Visual Transfer for Reinforcement Learning via Wasserstein Domain Confusion

by Josh Roy and George Konidaris at AAAI 2021. Full Paper

Motivation

State-of-the-art model-free deep Reinforcement Learning (RL) algorithms frequently overfit to their task, learning “shortcuts” like spurious visual features and memorized action-sequences that enable high training performance but result in low test performance. We decompose the problem and focus on visual transfer between families of related tasks. We present Wasserstein Adversarial Proximal Policy Optimization (WAPPO) that can transfer across different visual variation, such as coinrun pictured below.

Coinrun Transfer

Block MDPs

We define visual transfer between a family of related Block Markov Decision Processes (MDPs) \(M \in \mathcal{M}\). These are a subset of Partially Observable MDPs and are defined by an (unobserved) state space \(S\), an observation space \(\mathcal{X}\), an action space \(A\), a transition function \(p(s' \| s, a) \forall s, s' \in S, a \in A\), reward function \(R(s, a) \forall s \in S, a \in A\), and an observation (emission) function \(q(x \| s) \forall x \in X, s \in S\). It assumes that each observation \(x\) maps uniquely to its generating state \(s\).
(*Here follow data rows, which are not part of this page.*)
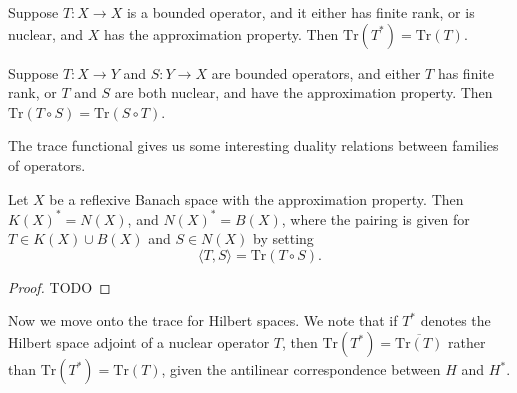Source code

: \begin{theorem}
    Suppose $T: X \to X$ is a bounded operator, and it either has finite rank, or is nuclear, and $X$ has the approximation property. Then $\text{Tr}(T^*) = \text{Tr}(T)$.
\end{theorem}

\begin{theorem}
    Suppose $T: X \to Y$ and $S: Y \to X$ are bounded operators, and either $T$ has finite rank, or $T$ and $S$ are both nuclear, and have the approximation property. Then $\text{Tr}(T \circ S) = \text{Tr}(S \circ T)$.
\end{theorem}

The trace functional gives us some interesting duality relations between families of operators.

\begin{theorem}
    Let $X$ be a reflexive Banach space with the approximation property. Then $K(X)^* = N(X)$, and $N(X)^* = B(X)$, where the pairing is given for $T \in K(X) \cup B(X)$ and $S \in N(X)$ by setting
    \[ \langle T, S \rangle = \text{Tr}(T \circ S). \]
\end{theorem}
\begin{proof}
    TODO
\end{proof}

Now we move onto the trace for Hilbert spaces. We note that if $T^*$ denotes the Hilbert space adjoint of a nuclear operator $T$, then $\text{Tr}(T^*) = \overline{\text{Tr}(T)}$ rather than $\text{Tr}(T^*) = \text{Tr}(T)$, given the antilinear correspondence between $H$ and $H^*$.

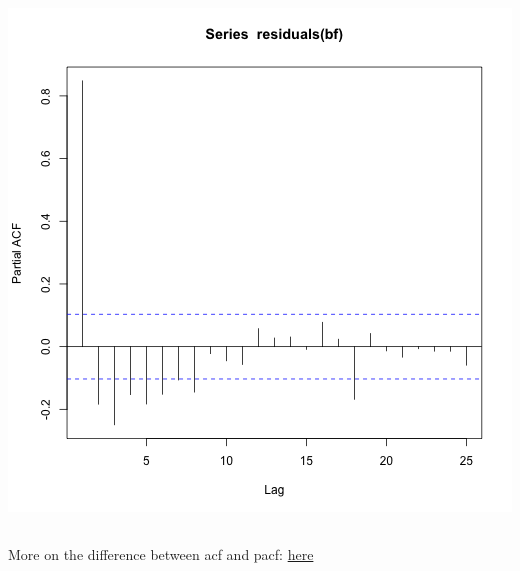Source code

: \documentclass{beamer}
\begin{document}
\begin{frame}[fragile]
\begin{columns}
\begin{column}{0.5\textwidth}
        \includegraphics[width=\textwidth]{lectures/day_4_GLS/figures/unnamed-chunk-23-1.png}  
      \end{column}
  \end{columns}
  \footnotesize More on the difference between acf and pacf: \color{blue}\href{https://stats.stackexchange.com/questions/483383/difference-between-autocorrelation-and-partial-autocorrelation}{here}
\end{frame}
\end{document}
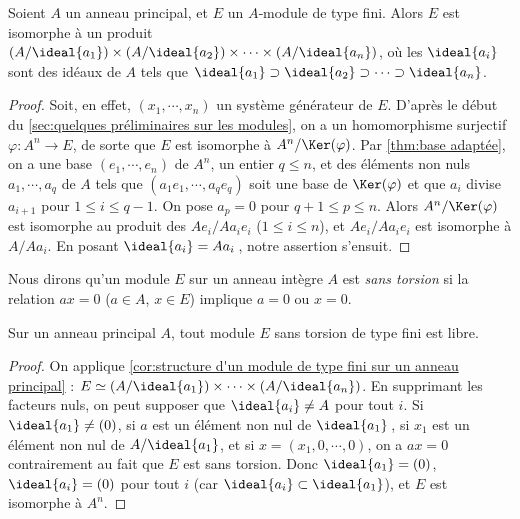 \documentclass[11pt, useosf,
  title in boldface,
  theorem in new line,
  theorem numbering = section,
  number theorems separately,
]{simplivre}
\begin{document}
\enlargethispage*{\baselineskip}
    \begin{corollary}\label{cor:structure d'un module de type fini sur un anneau principal}
        Soient \( A \) un anneau principal, et \( E \) un \( A \)‑module de type fini. Alors \( E \) est isomorphe à un produit \( (A/\ideal{a_1}) \times (A/\ideal{a_2}) \times \cdots \times (A/\ideal{a_n}) \), où les \( \ideal{a_i} \) sont des idéaux de \( A \) tels que \( \ideal{a_1} \supset \ideal{a_2} \supset \cdots \supset \ideal{a_n} \).
    \end{corollary}
    \begin{proof}
        Soit, en effet, \( (x_1, \cdots, x_n) \) un système générateur de \( E \). D'après le début du \cref{sec:quelques préliminaires sur les modules}, on a un homomorphisme surjectif \( \varphi \colon A^n \to E \), de sorte que \( E \) est isomorphe à \( A^n/\Ker(\varphi) \). Par \cref{thm:base adaptée}, on a une base \( (e_1, \cdots, e_n) \) de \( A^n \), un entier \( q \leqslant n \), et des éléments non nuls \( a_1, \cdots, a_q \) de \( A \) tels que \( (a_1 e_1, \cdots, a_q e_q) \) soit une base de \( \Ker(\varphi) \) et que \( a_i \) divise \( a_{i+1} \) pour \( 1 \leqslant i \leqslant q-1 \). On pose \( a_p = 0 \) pour \( q+1 \leqslant p \leqslant n \). Alors \( A^n/\Ker(\varphi) \) est isomorphe au produit des \( A e_i / A a_i e_i \) (\( 1 \leqslant i \leqslant n \)), et \( A e_i / A a_i e_i \) est isomorphe à \( A / A a_i \). En posant \( \ideal{a_i} = A a_i \)\,, notre assertion s'ensuit.
    \end{proof}

    Nous dirons qu'un module \( E \) sur un anneau intègre \( A \) est \emph{sans torsion} si la relation \( ax=0 \) (\( a \in A \), \( x \in E \)) implique \( a = 0 \) ou \( x = 0 \).

    \begin{corollary}
        Sur un anneau principal \( A \), tout module \( E \) sans torsion de type fini est libre.
    \end{corollary}
    \begin{proof}
        On applique \cref{cor:structure d'un module de type fini sur un anneau principal} : \( E \simeq (A/\ideal{a_1}) \times \cdots \times (A/\ideal{a_n}) \). En supprimant les facteurs nuls, on peut supposer que \( \ideal{a_i} \neq A \) pour tout \( i \). Si \( \ideal{a_1} \neq (0) \), si \( a \) est un élément non nul de \( \ideal{a_1} \)\,, si \( x_1 \) est un élément non nul de \( A/\ideal{a_1} \), et si \( x = (x_1, 0, \cdots, 0) \), on a \( ax = 0 \) contrairement au fait que \( E \) est sans torsion. Donc \( \ideal{a_1} = (0) \), \( \ideal{a_i} = (0) \) pour tout \( i \) (car \( \ideal{a_i} \subset \ideal{a_1} \)), et \( E \) est isomorphe à \( A^n \).
    \end{proof}
\end{document}
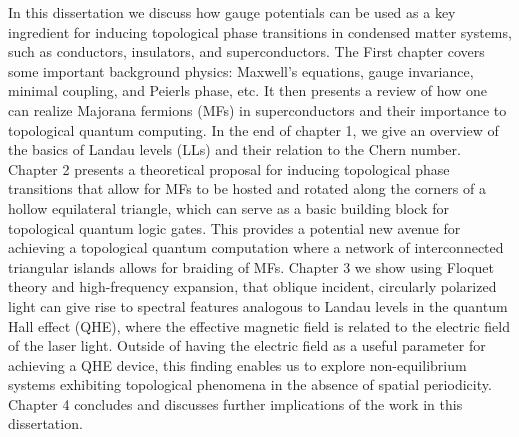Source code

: In this dissertation we discuss how gauge potentials can be used as a key ingredient for inducing topological phase transitions in condensed matter systems, such as conductors, insulators, and superconductors.
The First chapter covers some important background physics: Maxwell's equations, gauge invariance, minimal coupling, and Peierls phase, etc.
It then presents a review of how one can realize Majorana fermions (MFs) in superconductors and their importance to topological quantum computing.
In the end of chapter 1, we give an overview of the basics of Landau levels (LLs) and their relation to the Chern number.
Chapter 2 presents a theoretical proposal for inducing topological phase transitions that allow for MFs to be hosted and rotated along the corners of a hollow equilateral triangle, which can serve as a basic building block for topological quantum logic gates.
This provides a potential new avenue for achieving a topological quantum computation where a network of interconnected triangular islands allows for braiding of MFs.
Chapter 3 we show using Floquet theory and high-frequency expansion, that oblique incident, circularly polarized light can give rise to spectral features analogous to Landau levels in the quantum Hall effect (QHE), where the effective magnetic field is related to the electric field of the laser light.
Outside of having the electric field as a useful parameter for achieving a QHE device, this finding enables us to explore non-equilibrium systems exhibiting topological phenomena in the absence of spatial periodicity.
Chapter 4 concludes and discusses further implications of the work in this dissertation.
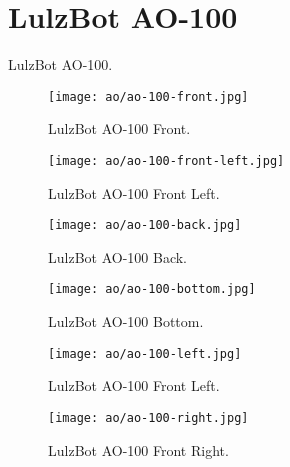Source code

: %
%
%
%
%

\section{LulzBot AO-100}
LulzBot AO-100.

\begin{figure}[h!]
\texttt{[image: ao/ao-100-front.jpg]}
 \caption{LulzBot AO-100 Front.}
 \label{fig:ao-100-1-front}
\end{figure}

\begin{figure}[h!]
\texttt{[image: ao/ao-100-front-left.jpg]}
 \caption{LulzBot AO-100 Front Left.}
 \label{fig:ao-100-1-front-left}
\end{figure}

\begin{figure}[h!]
\texttt{[image: ao/ao-100-back.jpg]}
 \caption{LulzBot AO-100 Back.}
 \label{fig:ao-100-1-back}
\end{figure}

\begin{figure}[h!]
\texttt{[image: ao/ao-100-bottom.jpg]}
 \caption{LulzBot AO-100 Bottom.}
 \label{fig:ao-100-1-bottom}
\end{figure}


\begin{figure}[h!]
\texttt{[image: ao/ao-100-left.jpg]}
 \caption{LulzBot AO-100 Front Left.}
 \label{fig:ao-100-1-left}
\end{figure}

\begin{figure}[h!]
\texttt{[image: ao/ao-100-right.jpg]}
 \caption{LulzBot AO-100 Front Right.}
 \label{fig:ao-100-1-right}
\end{figure}

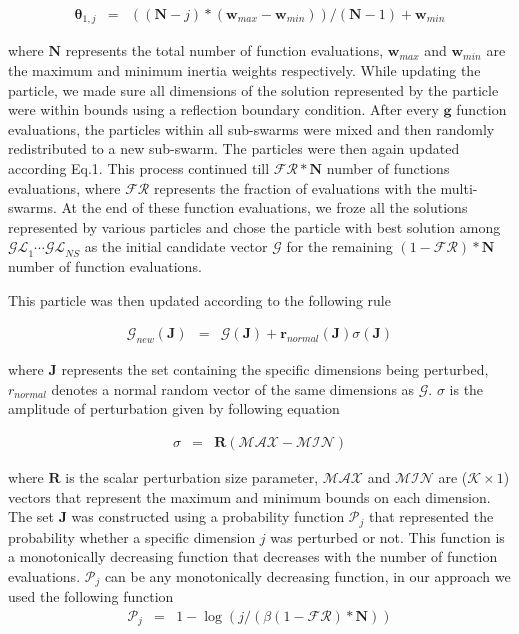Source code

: \documentclass[12pt]{article}
\begin{document}
\begin{eqnarray}
	\mathbf \theta_{1,j}&=&((\mathbf{N}-{j})*(\mathbf{w}_{max}-\mathbf{w}_{min}))/(\mathbf{N}-{1}) + \mathbf{w}_{min}
\end{eqnarray}

where $\mathbf{N}$ represents the total number of function evaluations, $\mathbf{w}_{max}$ and $\mathbf{w}_{min}$ are the maximum and minimum inertia weights respectively. While updating the particle, we made sure all dimensions of the solution represented by the particle were within bounds using a reflection boundary condition. After every $\mathbf{g}$  function evaluations, the particles within all sub-swarms were mixed and then randomly redistributed to a new sub-swarm. The particles were then again updated according Eq.1. This process continued till $\mathcal{FR}*\mathbf{N}$ number of functions evaluations, where $\mathcal{FR}$ represents the fraction of evaluations with the multi-swarms. At the end of these function evaluations, we froze all the solutions represented by various particles and chose the particle with best solution among $\mathcal{GL}_{1} \cdots \mathcal{GL}_{NS}$ as the initial candidate vector $\mathcal{G}$ for the remaining $({1}-\mathcal{FR})*\mathbf{N}$ number of function evaluations.   

This particle was then updated according to the following rule 

\begin{eqnarray}
	\mathcal{G}_{new}(\mathbf{J})& = &\mathcal{G}(\mathbf{J})+\mathbf{r}_{normal}(\mathbf{J})\sigma(\mathbf{J})
\end{eqnarray}

where $\mathbf{J}$ represents the set containing the specific dimensions being perturbed, ${r}_{normal}$ denotes a normal random vector of the same dimensions as $\mathcal{G}$. $\sigma$ is the amplitude of perturbation given by following equation

\begin{eqnarray}
	\sigma& = &\mathbf{R}(\mathcal{MAX} -\mathcal{MIN})
\end{eqnarray}

where $\mathbf{R}$ is the scalar perturbation size parameter, $\mathcal{MAX}$ and $\mathcal{MIN}$ are ($\mathcal{K}\times{1}$) vectors that represent the maximum and minimum bounds on each dimension. The set $\mathbf{J}$ was constructed using a probability function $\mathcal{P}_{j}$ that represented the probability whether a specific dimension $j$ was perturbed or not.  This function is a monotonically decreasing function that decreases with the number of function evaluations. $\mathcal{P}_{j}$ can be any monotonically decreasing function, in our approach we used the following function
\begin{eqnarray}
	\mathcal{P}_{j}&=&{1}-\log(j/ (\beta({1}-\mathcal{FR})*\mathbf{N}))
\end{eqnarray}
\end{document}
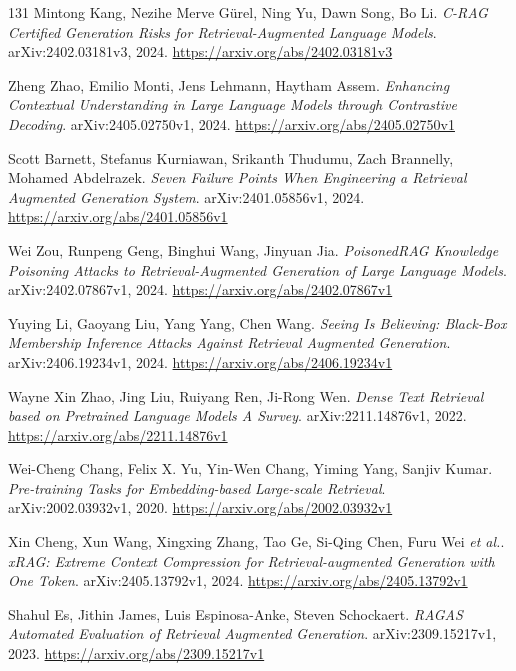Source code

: \documentclass[11pt,a4paper]{article}
\begin{document}
\begin{thebibliography}{131}
Mintong Kang, Nezihe Merve G\"{u}rel, Ning Yu, Dawn Song, Bo Li.
\newblock \emph{C-RAG Certified Generation Risks for Retrieval-Augmented Language Models}.
\newblock arXiv:2402.03181v3, 2024.
\newblock \url{https://arxiv.org/abs/2402.03181v3}

Zheng Zhao, Emilio Monti, Jens Lehmann, Haytham Assem.
\newblock \emph{Enhancing Contextual Understanding in Large Language Models through Contrastive Decoding}.
\newblock arXiv:2405.02750v1, 2024.
\newblock \url{https://arxiv.org/abs/2405.02750v1}

Scott Barnett, Stefanus Kurniawan, Srikanth Thudumu, Zach Brannelly, Mohamed Abdelrazek.
\newblock \emph{Seven Failure Points When Engineering a Retrieval Augmented Generation System}.
\newblock arXiv:2401.05856v1, 2024.
\newblock \url{https://arxiv.org/abs/2401.05856v1}

Wei Zou, Runpeng Geng, Binghui Wang, Jinyuan Jia.
\newblock \emph{PoisonedRAG Knowledge Poisoning Attacks to Retrieval-Augmented Generation of Large Language Models}.
\newblock arXiv:2402.07867v1, 2024.
\newblock \url{https://arxiv.org/abs/2402.07867v1}

Yuying Li, Gaoyang Liu, Yang Yang, Chen Wang.
\newblock \emph{Seeing Is Believing: Black-Box Membership Inference Attacks Against Retrieval Augmented Generation}.
\newblock arXiv:2406.19234v1, 2024.
\newblock \url{https://arxiv.org/abs/2406.19234v1}

Wayne Xin Zhao, Jing Liu, Ruiyang Ren, Ji-Rong Wen.
\newblock \emph{Dense Text Retrieval based on Pretrained Language Models A Survey}.
\newblock arXiv:2211.14876v1, 2022.
\newblock \url{https://arxiv.org/abs/2211.14876v1}

Wei-Cheng Chang, Felix X. Yu, Yin-Wen Chang, Yiming Yang, Sanjiv Kumar.
\newblock \emph{Pre-training Tasks for Embedding-based Large-scale Retrieval}.
\newblock arXiv:2002.03932v1, 2020.
\newblock \url{https://arxiv.org/abs/2002.03932v1}

Xin Cheng, Xun Wang, Xingxing Zhang, Tao Ge, Si-Qing Chen, Furu Wei \emph{et al.}.
\newblock \emph{xRAG: Extreme Context Compression for Retrieval-augmented Generation with One Token}.
\newblock arXiv:2405.13792v1, 2024.
\newblock \url{https://arxiv.org/abs/2405.13792v1}

Shahul Es, Jithin James, Luis Espinosa-Anke, Steven Schockaert.
\newblock \emph{RAGAS Automated Evaluation of Retrieval Augmented Generation}.
\newblock arXiv:2309.15217v1, 2023.
\newblock \url{https://arxiv.org/abs/2309.15217v1}


\end{thebibliography}
\end{document}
The family \(\mathcal{M}\) is generated by varying \(q\).

Main Contributions

We focus on transfer between a source MDP \(M_s\) and target MDP \(M_t\), assuming the ability to train in \(M_s\) but only a fixed buffer of observations from \(M_t\). When given an observation, our deep RL agent uses an internal representation to decide which action to take. By making this representation invariant to its generating domain, we achieve high transfer performance. Rather than assuming a correspondence between observations from \(M_s, M_t\), we use the Wasserstein-1 distance to align representation distributions, forcing the deep RL agent to learn domain-invariant representations and enabling transfer. For more details, please see the full paper.

Wasserstein Distance

Experimental Results

We evaluate on a visual cartpole task as well as both the easy (left) and hard (right) variants of all 16 OpenAI Procgen tasks. Our results are summarized in the graphs below and listed in full detail in our paper.

WAPPO transfer

Takeaways

We have a few interesting takeaways and directions for future research. We empirically demonstrate that distributional alignment of internal representations can boost transfer in Block MDPs. We are further interested to extend these results both to generalization (zero-shot transfer) settings and outside of Block MDPs. Furthermore, we demonstrate that it is not necesary to have direct correspondance between observations in the source and target domain. We are interested (post-covid) in testing these results in transfer between simulation and reality (sim2real) for RL agents deployed on physical robots.